What you will do - Out of the lines below, please list those that hold the string "paragraph".

============

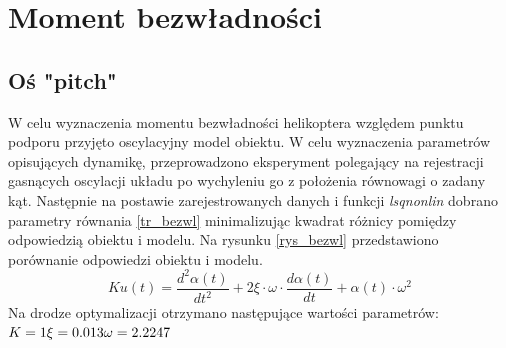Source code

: \section{Moment bezwładności}
\subsection{Oś "pitch"}
W celu wyznaczenia momentu bezwładności helikoptera względem punktu podporu przyjęto oscylacyjny model obiektu. W celu wyznaczenia parametrów opisujących dynamikę, przeprowadzono eksperyment polegający na rejestracji gasnących oscylacji układu po wychyleniu go z położenia równowagi o zadany kąt. Następnie na postawie zarejestrowanych danych i funkcji  \textit{lsqnonlin} dobrano parametry równania \ref{tr_bezwl} minimalizując kwadrat różnicy pomiędzy odpowiedzią obiektu i modelu. Na rysunku \ref{rys_bezwl} przedstawiono porównanie odpowiedzi obiektu i modelu. 
\begin{equation}\label{tr_bezwl}
Ku(t) = \frac{d^2\alpha(t) }{dt^2} + 2\xi \cdot \omega \cdot \frac{d\alpha(t) }{dt} + \alpha(t) \cdot \omega^2
\end{equation}
\newpage
Na drodze optymalizacji otrzymano następujące wartości parametrów:\\
$
K = 1 \\
\xi = 0.013 \\
\omega = 2.2247\\
$

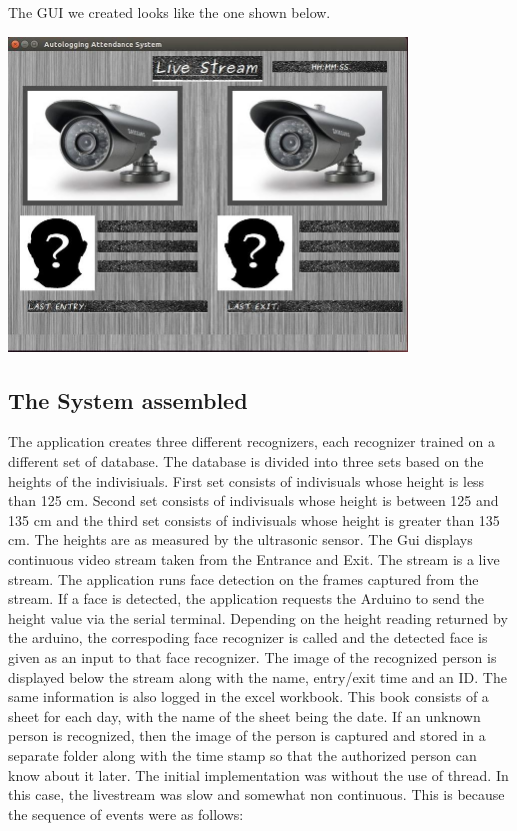 \documentclass[a4paper,12pt]{article}
\begin{document}
The GUI we created looks like the one shown below. 

\includegraphics[width = 300pt]{guioapp}

\vspace{1cm}

\subsection{The System assembled}
The application creates three different recognizers, 
each recognizer trained on a different set of database. The database is divided into three sets based on the heights of the indivisiuals.
First set consists of indivisuals whose height is less than 125 cm. Second set consists of indivisuals whose height is between 125 and 135 
cm and the third set consists of indivisuals whose height is greater than 135 cm. The heights are as measured by the ultrasonic sensor.
\newline The Gui displays continuous video stream taken from the Entrance and Exit.
The stream is a live stream. The application runs face detection on the frames captured from the stream. If a face is detected, the
application requests the Arduino to send the height value via the serial terminal. 
Depending on the height reading returned by the arduino, the correspoding face recognizer is called and the detected face is given as
an input to that face recognizer. The image of the recognized person is displayed below the stream along with the name, entry/exit time 
and an ID. The same information is also logged in the excel workbook. This book consists of a sheet for each day, with the name of the 
sheet being the date.
\newline If an unknown person is recognized, then the image of the person is captured and stored in a separate folder along with 
the time stamp so that the authorized person can know about it later.
\newline The initial implementation was without the use of thread. In this case, the livestream was slow and somewhat non continuous. 
This is because the sequence of events were as follows:
\end{document}
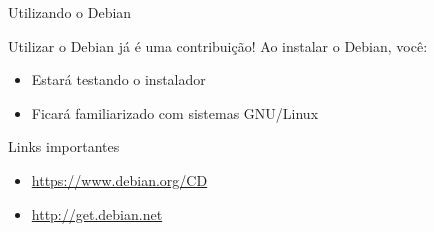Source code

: \documentclass[10pt, compress, aspectratio=169]{beamer}
\begin{document}
\begin{frame}{Utilizando o Debian}

  \begin{exampleblock}{Utilizar o Debian já é uma contribuição! Ao instalar o Debian, você:}
      \begin{itemize}
        \item Estará testando o instalador
        \item Ficará familiarizado com sistemas GNU/Linux
      \end{itemize}
  \end{exampleblock}

  \pause

  \begin{exampleblock}{Links importantes}
    \begin{itemize}
      \item \url{https://www.debian.org/CD}
      \item \url{http://get.debian.net}
    \end{itemize}
  \end{exampleblock}


\end{frame}
\end{document}
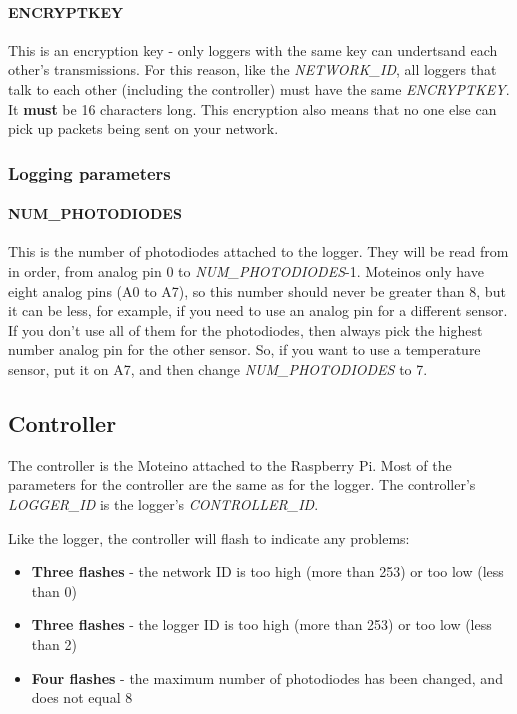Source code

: \documentclass[10pt]{article}
\begin{document}
\paragraph{ENCRYPTKEY}
This is an encryption key - only loggers with the same key can undertsand each other's transmissions. For this reason, like the \textit{NETWORK\_ID}, all loggers that
talk to each other (including the controller) must have the same \textit{ENCRYPTKEY}. It \textbf{must} be 16 characters long. This encryption also means that no one
else can pick up packets being sent on your network.

\subsubsection{Logging parameters}

\paragraph{NUM\_PHOTODIODES}
This is the number of photodiodes attached to the logger. They will be read from in order, from analog pin 0 to \textit{NUM\_PHOTODIODES}-1. Moteinos only have eight analog pins (A0 to A7), so this number should never be greater than 8, but it can be less, for example, if you need to use an analog pin for a different sensor. If you don't use all of them for the photodiodes, then always pick the highest number analog pin for the other sensor. So, if you want to use a temperature sensor, put it on A7, and then change \textit{NUM\_PHOTODIODES} to 7.

\subsection{Controller}
The controller is the Moteino attached to the Raspberry Pi. Most of the parameters for the controller are the same as for the logger. The controller's \textit{LOGGER\_ID} is the logger's \textit{CONTROLLER\_ID}. 

Like the logger, the controller will flash to indicate any problems:

\begin{itemize}
 \item \textbf{Three flashes}	- the network ID is too high (more than 253) or too low (less than 0)
 \item \textbf{Three flashes}	- the logger ID is too high (more than 253) or too low (less than 2)
 \item \textbf{Four flashes}	- the maximum number of photodiodes has been changed, and does not equal 8
\end{itemize}
\end{document}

============

Task result -
\paragraph{ENCRYPTKEY}
\paragraph{NUM\_PHOTODIODES}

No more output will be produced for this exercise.